Rendered images with source text
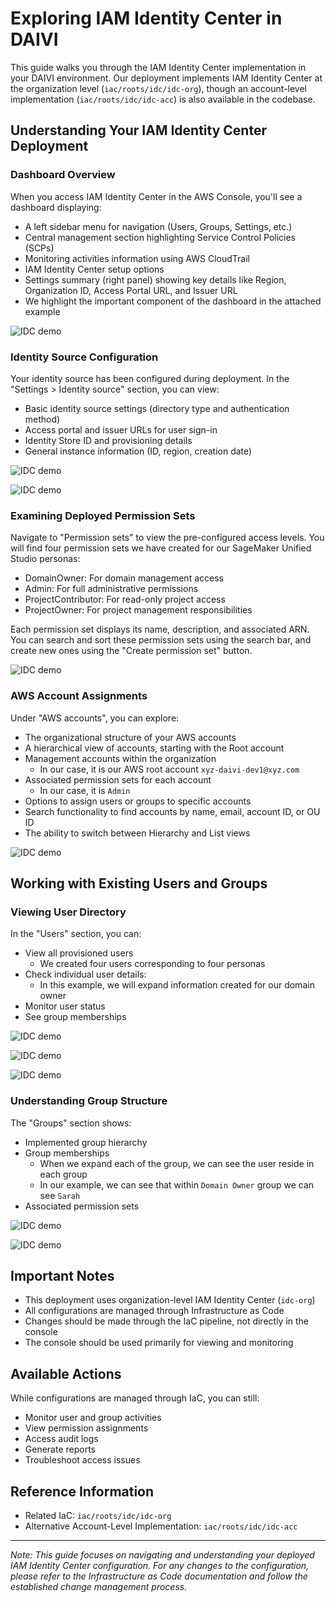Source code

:# Exploring IAM Identity Center in DAIVI

This guide walks you through the IAM Identity Center implementation in your DAIVI environment. Our deployment implements IAM Identity Center at the organization level (`iac/roots/idc/idc-org`), though an account-level implementation (`iac/roots/idc/idc-acc`) is also available in the codebase.

## Understanding Your IAM Identity Center Deployment

### Dashboard Overview
When you access IAM Identity Center in the AWS Console, you'll see a dashboard displaying:
- A left sidebar menu for navigation (Users, Groups, Settings, etc.)
- Central management section highlighting Service Control Policies (SCPs)
- Monitoring activities information using AWS CloudTrail
- IAM Identity Center setup options
- Settings summary (right panel) showing key details like Region, Organization ID, Access Portal URL, and Issuer URL 
- We highlight the important component of the dashboard in the attached example 

![IDC demo](../images/demo/idc/idc-org-0.png)

### Identity Source Configuration
Your identity source has been configured during deployment. In the "Settings > Identity source" section, you can view:
- Basic identity source settings (directory type and authentication method)
- Access portal and issuer URLs for user sign-in
- Identity Store ID and provisioning details
- General instance information (ID, region, creation date)

![IDC demo](../images/demo/idc/idc-org-1.png)

![IDC demo](../images/demo/idc/idc-org-2.png)

### Examining Deployed Permission Sets
Navigate to "Permission sets" to view the pre-configured access levels. You will find four permission sets we have created for our SageMaker Unified Studio personas:
- DomainOwner: For domain management access
- Admin: For full administrative permissions
- ProjectContributor: For read-only project access
- ProjectOwner: For project management responsibilities

Each permission set displays its name, description, and associated ARN. You can search and sort these permission sets using the search bar, and create new ones using the "Create permission set" button.

![IDC demo](../images/demo/idc/idc-org-3.png)


### AWS Account Assignments
Under "AWS accounts", you can explore:
- The organizational structure of your AWS accounts
- A hierarchical view of accounts, starting with the Root account
- Management accounts within the organization
  - In our case, it is our AWS root account `xyz-daivi-dev1@xyz.com`
- Associated permission sets for each account
  - In our case, it is `Admin`
- Options to assign users or groups to specific accounts
- Search functionality to find accounts by name, email, account ID, or OU ID
- The ability to switch between Hierarchy and List views

![IDC demo](../images/demo/idc/idc-org-4.png)

## Working with Existing Users and Groups

### Viewing User Directory
In the "Users" section, you can:
- View all provisioned users
  -   We created four users corresponding to four personas  
- Check individual user details: 
  - In this example, we will expand information created for our domain owner 
- Monitor user status
- See group memberships

![IDC demo](../images/demo/idc/idc-org-5.png)

![IDC demo](../images/demo/idc/idc-org-6.png)

![IDC demo](../images/demo/idc/idc-org-7.png)

### Understanding Group Structure
The "Groups" section shows:
- Implemented group hierarchy
- Group memberships 
  - When we expand each of the group, we can see the user reside in each group 
  - In our example, we can see that within `Domain Owner` group we can see `Sarah`
- Associated permission sets

![IDC demo](../images/demo/idc/idc-org-8.png)

![IDC demo](../images/demo/idc/idc-org-9.png)

## Important Notes
- This deployment uses organization-level IAM Identity Center (`idc-org`)
- All configurations are managed through Infrastructure as Code
- Changes should be made through the IaC pipeline, not directly in the console
- The console should be used primarily for viewing and monitoring

## Available Actions
While configurations are managed through IaC, you can still:
- Monitor user and group activities
- View permission assignments
- Access audit logs
- Generate reports
- Troubleshoot access issues

## Reference Information
- Related IaC: `iac/roots/idc/idc-org`
- Alternative Account-Level Implementation: `iac/roots/idc/idc-acc`

---

*Note: This guide focuses on navigating and understanding your deployed IAM Identity Center configuration. For any changes to the configuration, please refer to the Infrastructure as Code documentation and follow the established change management process.*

- [The problem]:
Above are the entries. Copy exactly the part that opens with the line containing "- A hierarchical" and closes with the line containing "- Check individual", and no more.

- [Task solution]:
- A hierarchical view of accounts, starting with the Root account
- Management accounts within the organization
  - In our case, it is our AWS root account `xyz-daivi-dev1@xyz.com`
- Associated permission sets for each account
  - In our case, it is `Admin`
- Options to assign users or groups to specific accounts
- Search functionality to find accounts by name, email, account ID, or OU ID
- The ability to switch between Hierarchy and List views

![IDC demo](../images/demo/idc/idc-org-4.png)

## Working with Existing Users and Groups

### Viewing User Directory
In the "Users" section, you can:
- View all provisioned users
  -   We created four users corresponding to four personas  
- Check individual user details: 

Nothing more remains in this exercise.